Classical-quantum correspondence of special and extraordinary-log criticality: Villain's bridge

TL;DR

This study investigates the classical-quantum correspondence of special and extraordinary-log criticality at a superfluid-Mott insulator transition using Monte Carlo simulations, revealing universal critical exponents and scaling relations.

Contribution

It provides the first detailed numerical evidence connecting classical surface critical behavior with quantum models, clarifying the universality of extraordinary-log criticality.

Findings

Observed critical exponents close to recent models with discrete spins

Confirmed the scaling relation of extraordinary-log critical theory

Revealed logarithmic finite-size scaling in superfluid stiffness

Abstract

There has been much recent progress on exotic surface critical behavior, yet the classical-quantum correspondence of special and extraordinary-log criticality remains largely unclear.

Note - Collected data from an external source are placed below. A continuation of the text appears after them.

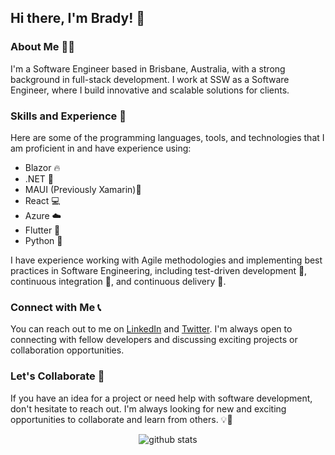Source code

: ## Hi there, I'm Brady! 👋

### About Me 🙋‍♂️

I'm a Software Engineer based in Brisbane, Australia, with a strong background in full-stack development. I work at SSW as a Software Engineer, where I build innovative and scalable solutions for clients.

### Skills and Experience 🚀

Here are some of the programming languages, tools, and technologies that I am proficient in and have experience using:

- Blazor 🔥
- .NET 💜
- MAUI (Previously Xamarin)🤖
- React 💻
- Azure ☁️
- Flutter 📱
- Python 🐍

I have experience working with Agile methodologies and implementing best practices in Software Engineering, including test-driven development 🧪, continuous integration 🚀, and continuous delivery 🚚.

<!-- ### Portfolio 🎨

Check out some of my notable projects on GitHub and my website.

Project 1: Description of the project and the technologies used.
Project 2: Description of the project and the technologies used.
Project 3: Description of the project and the technologies used. -->

### Connect with Me 📞

You can reach out to me on [LinkedIn](https://www.linkedin.com/in/bradystroud/) and [Twitter](https://twitter.com/bradystroud_). I'm always open to connecting with fellow developers and discussing exciting projects or collaboration opportunities.

### Let's Collaborate 🤝

If you have an idea for a project or need help with software development, don't hesitate to reach out. I'm always looking for new and exciting opportunities to collaborate and learn from others. 💡🌟


<div align="center">

![github stats](https://github-readme-stats.vercel.app/api?username=bradystroud&show_icons=true&cache_seconds=86400&theme=dark)
</div>
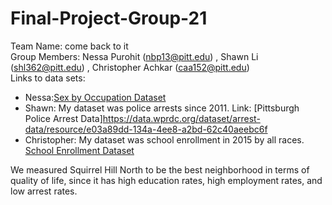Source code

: # Final-Project-Group-21
Team Name: come back to it
<br>
Group Members: Nessa Purohit (nbp13@pitt.edu) , Shawn Li (shl362@pitt.edu) , Christopher Achkar (caa152@pitt.edu)
<br>
Links to data sets: 
- Nessa:[Sex by Occupation Dataset](https://data.wprdc.org/dataset/378e4a6c-550c-4e9c-bfb5-ca73c1c29cc7/resource/0b520f07-3f9d-48ce-8e9e-039cddd28417/download/sex-by-occupation-for-the-civilian-employed-population-16-years-and-over.csv)
- Shawn: My dataset was police arrests since 2011. Link: [Pittsburgh Police Arrest Data]https://data.wprdc.org/dataset/arrest-data/resource/e03a89dd-134a-4ee8-a2bd-62c40aeebc6f
- Christopher: My dataset was school enrollment in 2015 by all races. [School Enrollment Dataset](https://data.wprdc.org/dataset/pittsburgh-american-community-survey-2015-school-enrollment/resource/eb1f8714-e0eb-4614-acfe-dfe0ebab942f)

We measured Squirrel Hill North to be the best neighborhood in terms of quality of life, since it has high education rates, high employment rates, and low arrest rates. 
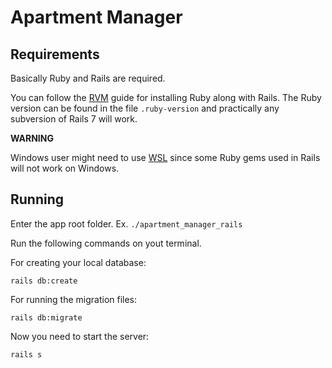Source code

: # Apartment Manager

## Requirements

Basically Ruby and Rails are required.

You can follow the [RVM](https://rvm.io/) guide for installing Ruby along with Rails.
The Ruby version can be found in the file `.ruby-version` and practically any subversion of Rails 7 will work.

**WARNING**

Windows user might need to use [WSL](https://learn.microsoft.com/pt-br/windows/wsl/) since some Ruby gems used in Rails will not work on Windows.

## Running

Enter the app root folder. Ex. `./apartment_manager_rails`

Run the following commands on yout terminal.

For creating your local database:

`rails db:create`

For running the migration files:

`rails db:migrate`

Now you need to start the server:

`rails s`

Employing worm Monte Carlo simulations, we explore the surface criticality at an emergent superfluid-Mott insulator critical point in the Villain representation, which is believed to connect classical and quantum O(2) critical systems. We observe a special transition with the thermal and magnetic renormalization exponents $y_t=0.58(1)$ and $y_h=1.690(1)$ respectively, which are close to recent estimates from models with discrete spin variables. The existence of extraordinary-log universality is evidenced by the critical exponent $\hat{q}=0.58(2)$ from two-point correlation and the renormalization-group parameter $\alpha=0.28(1)$ from superfluid stiffness, which obey the scaling relation of extraordinary-log critical theory and recover the logarithmic finite-size scaling of critical superfluid stiffness in open-edge quantum Bose-Hubbard model. Our results bridge recent observations of surface critical behavior in the classical statistical mechanical models [Parisen Toldin, Phys. Rev. Lett. 126, 135701 (2021); Hu $et$ $al.$, $ibid.$ 127, 120603 (2021); Parisen Toldin $et$ $al.$, $ibid.$ 128, 215701 (2022)] and the open-edge quantum Bose-Hubbard model [Sun $et$ $al.$, Phys. Rev. B 106, 224502 (2022)].